▶ _YOUR GOAL_
Find the line in the entries below that contains "10 April 2014.". Repeat it exactly, and every line after it through the line that contains "17 June 2019.".

Plain-text document sources:

● ● ● ● ●

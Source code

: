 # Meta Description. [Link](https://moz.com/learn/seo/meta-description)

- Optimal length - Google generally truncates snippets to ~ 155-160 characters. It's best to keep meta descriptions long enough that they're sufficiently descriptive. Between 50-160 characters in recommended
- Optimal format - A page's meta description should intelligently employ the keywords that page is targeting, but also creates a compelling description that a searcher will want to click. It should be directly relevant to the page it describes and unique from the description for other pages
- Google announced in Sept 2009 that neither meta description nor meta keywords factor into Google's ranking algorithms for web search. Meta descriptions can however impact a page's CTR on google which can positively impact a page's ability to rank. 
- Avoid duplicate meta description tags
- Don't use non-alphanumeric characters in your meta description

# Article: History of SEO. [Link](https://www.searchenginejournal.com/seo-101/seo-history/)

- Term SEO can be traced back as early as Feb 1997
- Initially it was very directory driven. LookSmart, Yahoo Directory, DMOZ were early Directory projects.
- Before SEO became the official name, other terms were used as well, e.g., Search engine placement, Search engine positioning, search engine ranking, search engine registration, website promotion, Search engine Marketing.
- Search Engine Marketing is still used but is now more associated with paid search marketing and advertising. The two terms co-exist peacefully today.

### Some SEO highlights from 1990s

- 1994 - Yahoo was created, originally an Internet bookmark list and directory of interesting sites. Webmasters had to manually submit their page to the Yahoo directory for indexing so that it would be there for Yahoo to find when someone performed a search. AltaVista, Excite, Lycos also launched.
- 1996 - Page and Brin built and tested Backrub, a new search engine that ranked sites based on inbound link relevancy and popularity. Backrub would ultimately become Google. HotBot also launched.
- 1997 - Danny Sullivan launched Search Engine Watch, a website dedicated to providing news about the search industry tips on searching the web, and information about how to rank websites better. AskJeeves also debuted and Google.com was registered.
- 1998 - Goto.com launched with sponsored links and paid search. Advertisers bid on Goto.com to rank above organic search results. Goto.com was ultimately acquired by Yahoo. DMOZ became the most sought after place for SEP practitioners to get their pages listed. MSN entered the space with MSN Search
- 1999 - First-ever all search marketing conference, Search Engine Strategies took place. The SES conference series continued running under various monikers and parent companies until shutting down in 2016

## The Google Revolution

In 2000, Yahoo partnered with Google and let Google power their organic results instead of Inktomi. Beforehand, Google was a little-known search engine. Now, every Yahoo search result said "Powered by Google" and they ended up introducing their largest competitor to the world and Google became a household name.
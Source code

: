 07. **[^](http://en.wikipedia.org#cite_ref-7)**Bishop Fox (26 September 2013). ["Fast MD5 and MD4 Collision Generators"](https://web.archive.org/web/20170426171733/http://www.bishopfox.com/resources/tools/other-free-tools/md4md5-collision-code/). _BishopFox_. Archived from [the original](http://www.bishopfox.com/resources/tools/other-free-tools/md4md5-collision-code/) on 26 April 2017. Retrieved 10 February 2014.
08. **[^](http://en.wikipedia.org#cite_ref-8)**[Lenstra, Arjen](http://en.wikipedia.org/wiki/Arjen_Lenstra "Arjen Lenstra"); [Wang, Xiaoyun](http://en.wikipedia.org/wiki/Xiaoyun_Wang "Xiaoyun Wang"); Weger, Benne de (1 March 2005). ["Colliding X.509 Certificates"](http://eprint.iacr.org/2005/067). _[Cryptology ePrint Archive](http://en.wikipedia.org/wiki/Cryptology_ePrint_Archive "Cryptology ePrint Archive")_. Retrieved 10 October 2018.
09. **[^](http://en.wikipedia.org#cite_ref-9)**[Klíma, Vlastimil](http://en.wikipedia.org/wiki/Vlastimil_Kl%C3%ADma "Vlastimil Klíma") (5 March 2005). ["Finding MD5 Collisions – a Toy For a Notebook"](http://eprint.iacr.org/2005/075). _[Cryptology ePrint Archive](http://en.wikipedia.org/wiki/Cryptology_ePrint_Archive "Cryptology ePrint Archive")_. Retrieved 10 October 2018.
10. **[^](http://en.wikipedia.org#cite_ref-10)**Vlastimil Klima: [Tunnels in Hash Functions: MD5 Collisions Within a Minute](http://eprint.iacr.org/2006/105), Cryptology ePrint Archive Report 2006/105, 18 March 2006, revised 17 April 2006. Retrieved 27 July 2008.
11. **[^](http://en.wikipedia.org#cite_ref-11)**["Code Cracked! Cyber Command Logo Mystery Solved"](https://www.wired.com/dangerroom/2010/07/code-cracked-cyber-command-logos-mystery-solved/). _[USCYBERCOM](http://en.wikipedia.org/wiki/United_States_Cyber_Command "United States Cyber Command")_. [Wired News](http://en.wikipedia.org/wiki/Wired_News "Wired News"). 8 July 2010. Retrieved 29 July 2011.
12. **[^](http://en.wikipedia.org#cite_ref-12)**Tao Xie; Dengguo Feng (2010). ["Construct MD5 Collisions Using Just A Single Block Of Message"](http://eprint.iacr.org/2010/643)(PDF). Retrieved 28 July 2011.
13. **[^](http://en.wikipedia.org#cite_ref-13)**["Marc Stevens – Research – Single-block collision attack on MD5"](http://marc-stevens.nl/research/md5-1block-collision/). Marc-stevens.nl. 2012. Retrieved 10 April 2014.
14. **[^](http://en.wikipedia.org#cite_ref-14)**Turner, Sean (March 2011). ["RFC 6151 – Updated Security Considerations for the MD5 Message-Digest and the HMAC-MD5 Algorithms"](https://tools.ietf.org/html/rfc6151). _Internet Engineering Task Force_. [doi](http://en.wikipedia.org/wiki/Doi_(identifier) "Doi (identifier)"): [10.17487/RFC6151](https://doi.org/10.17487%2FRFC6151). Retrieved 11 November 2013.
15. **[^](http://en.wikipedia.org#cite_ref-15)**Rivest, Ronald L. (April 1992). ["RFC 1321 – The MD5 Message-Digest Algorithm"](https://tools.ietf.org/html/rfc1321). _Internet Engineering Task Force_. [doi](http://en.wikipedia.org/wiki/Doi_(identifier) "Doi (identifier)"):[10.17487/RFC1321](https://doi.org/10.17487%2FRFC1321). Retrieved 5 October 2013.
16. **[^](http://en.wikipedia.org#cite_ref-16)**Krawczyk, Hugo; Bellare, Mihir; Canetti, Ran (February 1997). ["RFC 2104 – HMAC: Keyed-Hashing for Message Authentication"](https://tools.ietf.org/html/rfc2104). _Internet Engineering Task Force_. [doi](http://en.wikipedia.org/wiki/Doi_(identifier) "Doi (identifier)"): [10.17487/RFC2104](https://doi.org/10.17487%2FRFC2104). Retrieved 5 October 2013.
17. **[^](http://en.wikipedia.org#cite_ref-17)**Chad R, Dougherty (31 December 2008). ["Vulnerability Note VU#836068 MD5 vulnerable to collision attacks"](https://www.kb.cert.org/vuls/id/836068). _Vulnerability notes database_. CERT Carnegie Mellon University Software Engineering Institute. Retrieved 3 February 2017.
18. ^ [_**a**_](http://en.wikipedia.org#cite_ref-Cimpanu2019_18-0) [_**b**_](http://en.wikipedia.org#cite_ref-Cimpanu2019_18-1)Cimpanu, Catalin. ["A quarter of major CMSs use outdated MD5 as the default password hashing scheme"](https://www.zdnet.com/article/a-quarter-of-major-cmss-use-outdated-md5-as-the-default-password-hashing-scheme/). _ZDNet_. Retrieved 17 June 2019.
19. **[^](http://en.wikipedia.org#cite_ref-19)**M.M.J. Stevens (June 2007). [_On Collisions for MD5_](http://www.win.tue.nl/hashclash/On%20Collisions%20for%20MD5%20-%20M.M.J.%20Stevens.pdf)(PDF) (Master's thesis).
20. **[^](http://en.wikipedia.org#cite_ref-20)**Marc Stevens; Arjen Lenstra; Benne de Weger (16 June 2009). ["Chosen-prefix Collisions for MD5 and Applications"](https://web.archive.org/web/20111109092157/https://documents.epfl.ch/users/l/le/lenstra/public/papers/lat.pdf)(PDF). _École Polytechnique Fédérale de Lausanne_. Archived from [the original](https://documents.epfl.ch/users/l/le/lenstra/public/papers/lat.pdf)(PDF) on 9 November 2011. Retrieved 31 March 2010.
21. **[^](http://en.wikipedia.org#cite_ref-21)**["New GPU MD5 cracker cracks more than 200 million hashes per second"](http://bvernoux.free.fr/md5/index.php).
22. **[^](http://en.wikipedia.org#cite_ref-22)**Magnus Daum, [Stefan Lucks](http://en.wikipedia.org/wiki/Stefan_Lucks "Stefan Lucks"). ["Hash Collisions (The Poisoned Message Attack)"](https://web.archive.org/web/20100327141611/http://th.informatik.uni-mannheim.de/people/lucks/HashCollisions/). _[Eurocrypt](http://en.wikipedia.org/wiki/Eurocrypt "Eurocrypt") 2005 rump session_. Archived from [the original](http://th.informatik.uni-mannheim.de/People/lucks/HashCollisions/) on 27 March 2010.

● ● ● ● ●

▶ _YOUR RESPONSE_
13. **[^](http://en.wikipedia.org#cite_ref-13)**["Marc Stevens – Research – Single-block collision attack on MD5"](http://marc-stevens.nl/research/md5-1block-collision/). Marc-stevens.nl. 2012. Retrieved 10 April 2014.
14. **[^](http://en.wikipedia.org#cite_ref-14)**Turner, Sean (March 2011). ["RFC 6151 – Updated Security Considerations for the MD5 Message-Digest and the HMAC-MD5 Algorithms"](https://tools.ietf.org/html/rfc6151). _Internet Engineering Task Force_. [doi](http://en.wikipedia.org/wiki/Doi_(identifier) "Doi (identifier)"): [10.17487/RFC6151](https://doi.org/10.17487%2FRFC6151). Retrieved 11 November 2013.
15. **[^](http://en.wikipedia.org#cite_ref-15)**Rivest, Ronald L. (April 1992). ["RFC 1321 – The MD5 Message-Digest Algorithm"](https://tools.ietf.org/html/rfc1321). _Internet Engineering Task Force_. [doi](http://en.wikipedia.org/wiki/Doi_(identifier) "Doi (identifier)"):[10.17487/RFC1321](https://doi.org/10.17487%2FRFC1321). Retrieved 5 October 2013.
16. **[^](http://en.wikipedia.org#cite_ref-16)**Krawczyk, Hugo; Bellare, Mihir; Canetti, Ran (February 1997). ["RFC 2104 – HMAC: Keyed-Hashing for Message Authentication"](https://tools.ietf.org/html/rfc2104). _Internet Engineering Task Force_. [doi](http://en.wikipedia.org/wiki/Doi_(identifier) "Doi (identifier)"): [10.17487/RFC2104](https://doi.org/10.17487%2FRFC2104). Retrieved 5 October 2013.
17. **[^](http://en.wikipedia.org#cite_ref-17)**Chad R, Dougherty (31 December 2008). ["Vulnerability Note VU#836068 MD5 vulnerable to collision attacks"](https://www.kb.cert.org/vuls/id/836068). _Vulnerability notes database_. CERT Carnegie Mellon University Software Engineering Institute. Retrieved 3 February 2017.
18. ^ [_**a**_](http://en.wikipedia.org#cite_ref-Cimpanu2019_18-0) [_**b**_](http://en.wikipedia.org#cite_ref-Cimpanu2019_18-1)Cimpanu, Catalin. ["A quarter of major CMSs use outdated MD5 as the default password hashing scheme"](https://www.zdnet.com/article/a-quarter-of-major-cmss-use-outdated-md5-as-the-default-password-hashing-scheme/). _ZDNet_. Retrieved 17 June 2019.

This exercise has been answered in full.